Exercise prompt: Within the data that follows, set down exactly the lines from the one containing "强连通分量全称 Strong Connected" through the one containing "### \*5.2 SCC 缩点的 tarjan 算法", both ends included.

====

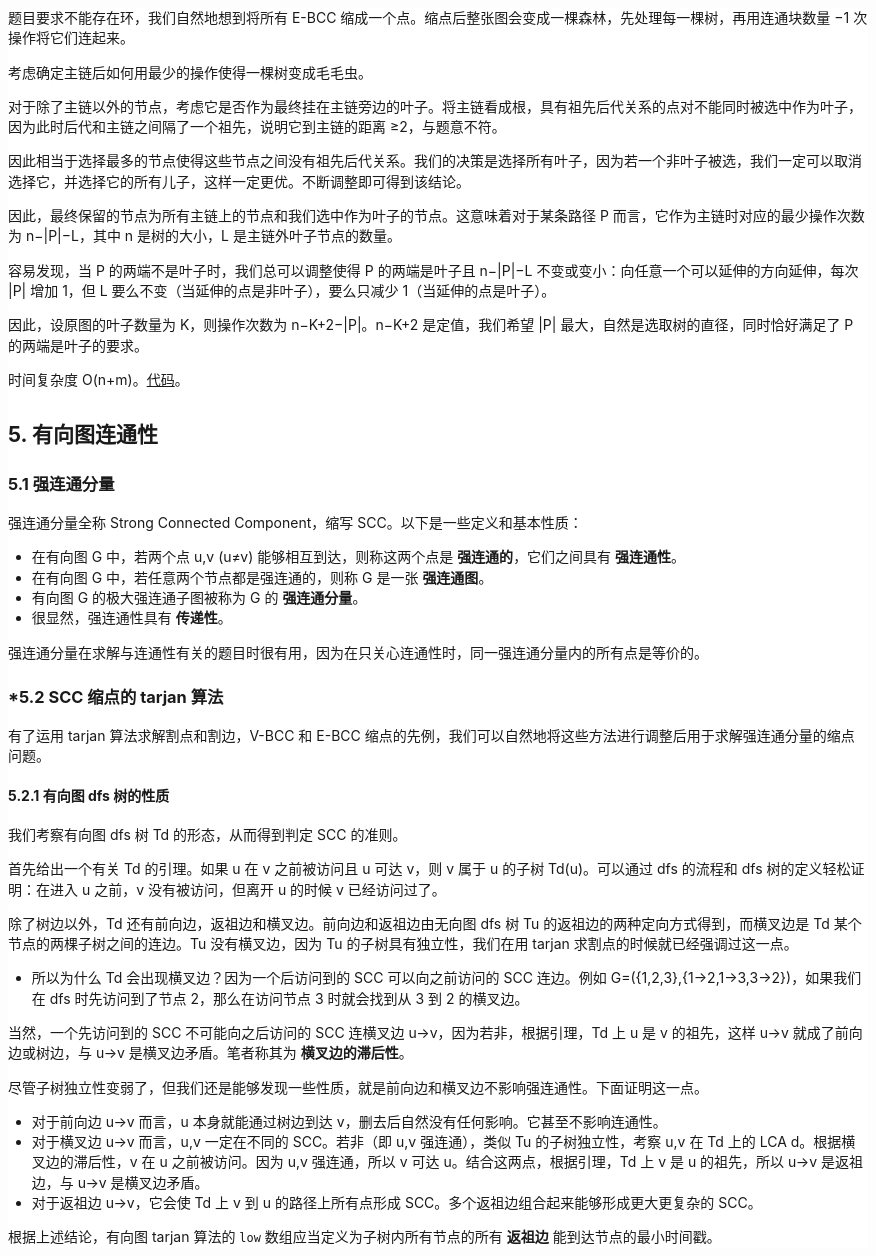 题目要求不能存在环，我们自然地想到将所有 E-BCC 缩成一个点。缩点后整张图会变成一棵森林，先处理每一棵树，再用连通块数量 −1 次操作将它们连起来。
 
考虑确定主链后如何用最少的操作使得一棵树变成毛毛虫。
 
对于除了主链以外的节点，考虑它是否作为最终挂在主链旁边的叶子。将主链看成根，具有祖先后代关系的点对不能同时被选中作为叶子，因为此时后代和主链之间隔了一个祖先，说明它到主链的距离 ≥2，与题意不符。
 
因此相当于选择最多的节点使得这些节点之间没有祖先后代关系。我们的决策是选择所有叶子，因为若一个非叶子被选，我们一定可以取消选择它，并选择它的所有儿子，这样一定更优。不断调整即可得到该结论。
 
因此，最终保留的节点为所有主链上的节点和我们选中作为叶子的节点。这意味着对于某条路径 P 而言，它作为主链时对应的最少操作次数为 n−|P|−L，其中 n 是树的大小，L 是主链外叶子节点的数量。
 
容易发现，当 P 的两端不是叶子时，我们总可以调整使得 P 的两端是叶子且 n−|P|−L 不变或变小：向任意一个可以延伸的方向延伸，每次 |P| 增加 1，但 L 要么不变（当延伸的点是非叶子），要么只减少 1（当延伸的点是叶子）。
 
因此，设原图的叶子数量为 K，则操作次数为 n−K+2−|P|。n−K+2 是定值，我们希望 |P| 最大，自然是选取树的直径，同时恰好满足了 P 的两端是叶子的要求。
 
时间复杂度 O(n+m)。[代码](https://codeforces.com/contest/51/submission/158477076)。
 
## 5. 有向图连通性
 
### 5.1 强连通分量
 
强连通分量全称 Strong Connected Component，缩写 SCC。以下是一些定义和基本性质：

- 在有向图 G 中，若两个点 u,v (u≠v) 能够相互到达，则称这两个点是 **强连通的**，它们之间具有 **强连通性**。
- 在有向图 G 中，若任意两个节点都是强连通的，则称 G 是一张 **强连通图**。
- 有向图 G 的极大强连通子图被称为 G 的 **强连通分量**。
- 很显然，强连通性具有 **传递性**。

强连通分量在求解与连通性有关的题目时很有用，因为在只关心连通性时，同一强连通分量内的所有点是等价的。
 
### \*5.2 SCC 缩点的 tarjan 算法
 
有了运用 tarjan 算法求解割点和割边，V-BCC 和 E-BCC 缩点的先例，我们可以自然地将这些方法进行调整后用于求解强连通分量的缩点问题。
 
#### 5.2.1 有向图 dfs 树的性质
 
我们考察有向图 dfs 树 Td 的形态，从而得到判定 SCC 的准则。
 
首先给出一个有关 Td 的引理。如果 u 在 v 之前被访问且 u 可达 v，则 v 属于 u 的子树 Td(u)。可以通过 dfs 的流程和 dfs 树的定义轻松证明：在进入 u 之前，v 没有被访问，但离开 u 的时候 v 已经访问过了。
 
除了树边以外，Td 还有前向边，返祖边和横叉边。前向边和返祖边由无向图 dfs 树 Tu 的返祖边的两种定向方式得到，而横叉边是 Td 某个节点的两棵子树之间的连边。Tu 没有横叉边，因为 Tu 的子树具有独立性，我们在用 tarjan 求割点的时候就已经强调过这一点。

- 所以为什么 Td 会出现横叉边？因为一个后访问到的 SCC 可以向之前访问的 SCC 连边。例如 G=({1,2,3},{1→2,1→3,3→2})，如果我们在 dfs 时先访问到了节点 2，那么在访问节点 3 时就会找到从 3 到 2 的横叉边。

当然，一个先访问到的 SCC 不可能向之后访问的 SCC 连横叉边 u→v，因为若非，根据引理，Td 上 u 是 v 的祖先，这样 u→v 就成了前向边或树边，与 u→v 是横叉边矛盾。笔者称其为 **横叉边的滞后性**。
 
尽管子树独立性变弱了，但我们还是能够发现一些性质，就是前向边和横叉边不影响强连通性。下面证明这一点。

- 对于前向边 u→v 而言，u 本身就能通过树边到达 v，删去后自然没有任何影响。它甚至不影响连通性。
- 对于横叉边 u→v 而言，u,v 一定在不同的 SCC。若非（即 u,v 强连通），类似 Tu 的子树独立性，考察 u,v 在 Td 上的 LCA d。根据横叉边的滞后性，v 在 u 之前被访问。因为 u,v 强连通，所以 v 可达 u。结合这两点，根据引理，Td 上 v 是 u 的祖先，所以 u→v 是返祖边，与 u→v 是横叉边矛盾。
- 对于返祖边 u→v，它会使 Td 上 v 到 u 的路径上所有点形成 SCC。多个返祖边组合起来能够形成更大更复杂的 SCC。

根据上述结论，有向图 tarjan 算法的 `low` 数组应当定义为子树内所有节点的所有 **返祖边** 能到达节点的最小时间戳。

====

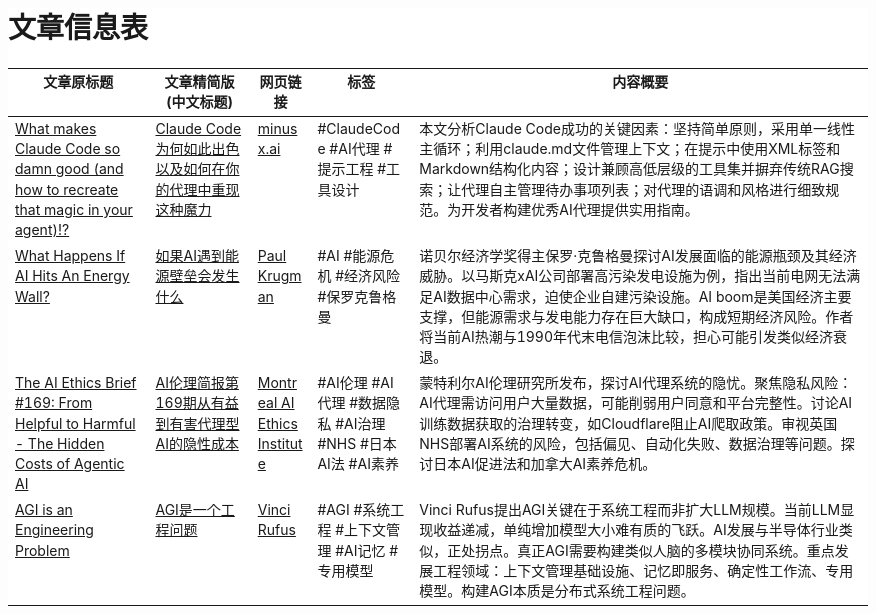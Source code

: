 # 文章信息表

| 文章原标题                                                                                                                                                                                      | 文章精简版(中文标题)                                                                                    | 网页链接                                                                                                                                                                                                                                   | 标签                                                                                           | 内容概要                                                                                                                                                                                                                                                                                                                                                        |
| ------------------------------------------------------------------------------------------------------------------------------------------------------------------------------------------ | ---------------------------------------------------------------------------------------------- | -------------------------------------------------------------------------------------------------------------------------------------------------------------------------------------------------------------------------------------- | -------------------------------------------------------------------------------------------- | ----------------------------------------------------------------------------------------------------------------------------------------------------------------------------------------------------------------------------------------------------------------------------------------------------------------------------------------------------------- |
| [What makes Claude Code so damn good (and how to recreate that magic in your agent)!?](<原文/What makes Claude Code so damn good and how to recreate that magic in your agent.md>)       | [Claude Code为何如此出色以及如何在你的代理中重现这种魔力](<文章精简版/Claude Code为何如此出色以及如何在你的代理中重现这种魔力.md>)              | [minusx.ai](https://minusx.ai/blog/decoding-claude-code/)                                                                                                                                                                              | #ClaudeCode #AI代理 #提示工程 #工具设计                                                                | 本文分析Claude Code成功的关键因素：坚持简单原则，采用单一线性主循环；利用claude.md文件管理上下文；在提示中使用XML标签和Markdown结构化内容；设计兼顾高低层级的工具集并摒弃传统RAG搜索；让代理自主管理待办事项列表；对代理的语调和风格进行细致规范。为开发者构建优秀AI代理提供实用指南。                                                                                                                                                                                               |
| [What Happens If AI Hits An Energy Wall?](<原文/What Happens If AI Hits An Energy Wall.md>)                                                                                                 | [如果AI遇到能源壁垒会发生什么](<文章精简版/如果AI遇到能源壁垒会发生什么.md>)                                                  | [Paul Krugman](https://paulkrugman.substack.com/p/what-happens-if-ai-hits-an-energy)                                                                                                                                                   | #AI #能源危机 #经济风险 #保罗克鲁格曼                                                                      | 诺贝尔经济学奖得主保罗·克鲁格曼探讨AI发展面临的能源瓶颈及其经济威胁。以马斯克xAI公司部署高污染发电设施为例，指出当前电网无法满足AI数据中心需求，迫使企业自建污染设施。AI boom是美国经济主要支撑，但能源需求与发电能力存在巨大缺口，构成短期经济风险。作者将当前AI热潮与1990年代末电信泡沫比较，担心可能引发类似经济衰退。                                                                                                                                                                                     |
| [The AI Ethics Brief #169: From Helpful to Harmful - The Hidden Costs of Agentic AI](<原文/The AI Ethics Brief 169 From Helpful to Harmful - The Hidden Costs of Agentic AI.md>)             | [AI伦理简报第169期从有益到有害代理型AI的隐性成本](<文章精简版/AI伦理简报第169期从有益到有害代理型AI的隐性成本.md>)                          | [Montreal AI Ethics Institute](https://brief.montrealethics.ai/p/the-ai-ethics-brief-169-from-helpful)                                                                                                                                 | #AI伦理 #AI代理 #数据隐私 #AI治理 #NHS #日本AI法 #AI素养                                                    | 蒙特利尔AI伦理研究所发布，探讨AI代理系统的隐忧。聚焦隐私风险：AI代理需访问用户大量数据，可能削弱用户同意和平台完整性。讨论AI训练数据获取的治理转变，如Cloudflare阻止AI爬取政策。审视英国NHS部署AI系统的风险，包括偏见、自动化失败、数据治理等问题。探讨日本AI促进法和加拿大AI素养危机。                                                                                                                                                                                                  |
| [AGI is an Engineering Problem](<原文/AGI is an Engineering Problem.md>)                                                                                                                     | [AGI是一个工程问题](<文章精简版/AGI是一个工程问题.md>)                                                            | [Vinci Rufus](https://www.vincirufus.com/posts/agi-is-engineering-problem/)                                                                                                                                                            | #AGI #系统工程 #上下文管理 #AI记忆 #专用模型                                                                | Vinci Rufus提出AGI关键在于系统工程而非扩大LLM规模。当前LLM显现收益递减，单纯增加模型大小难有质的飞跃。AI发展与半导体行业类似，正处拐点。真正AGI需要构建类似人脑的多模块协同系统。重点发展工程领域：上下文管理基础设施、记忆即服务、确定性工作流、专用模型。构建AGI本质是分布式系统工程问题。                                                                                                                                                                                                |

====

Answer box:
强连通分量全称 Strong Connected Component，缩写 SCC。以下是一些定义和基本性质：

- 在有向图 G 中，若两个点 u,v (u≠v) 能够相互到达，则称这两个点是 **强连通的**，它们之间具有 **强连通性**。
- 在有向图 G 中，若任意两个节点都是强连通的，则称 G 是一张 **强连通图**。
- 有向图 G 的极大强连通子图被称为 G 的 **强连通分量**。
- 很显然，强连通性具有 **传递性**。

强连通分量在求解与连通性有关的题目时很有用，因为在只关心连通性时，同一强连通分量内的所有点是等价的。
 
### \*5.2 SCC 缩点的 tarjan 算法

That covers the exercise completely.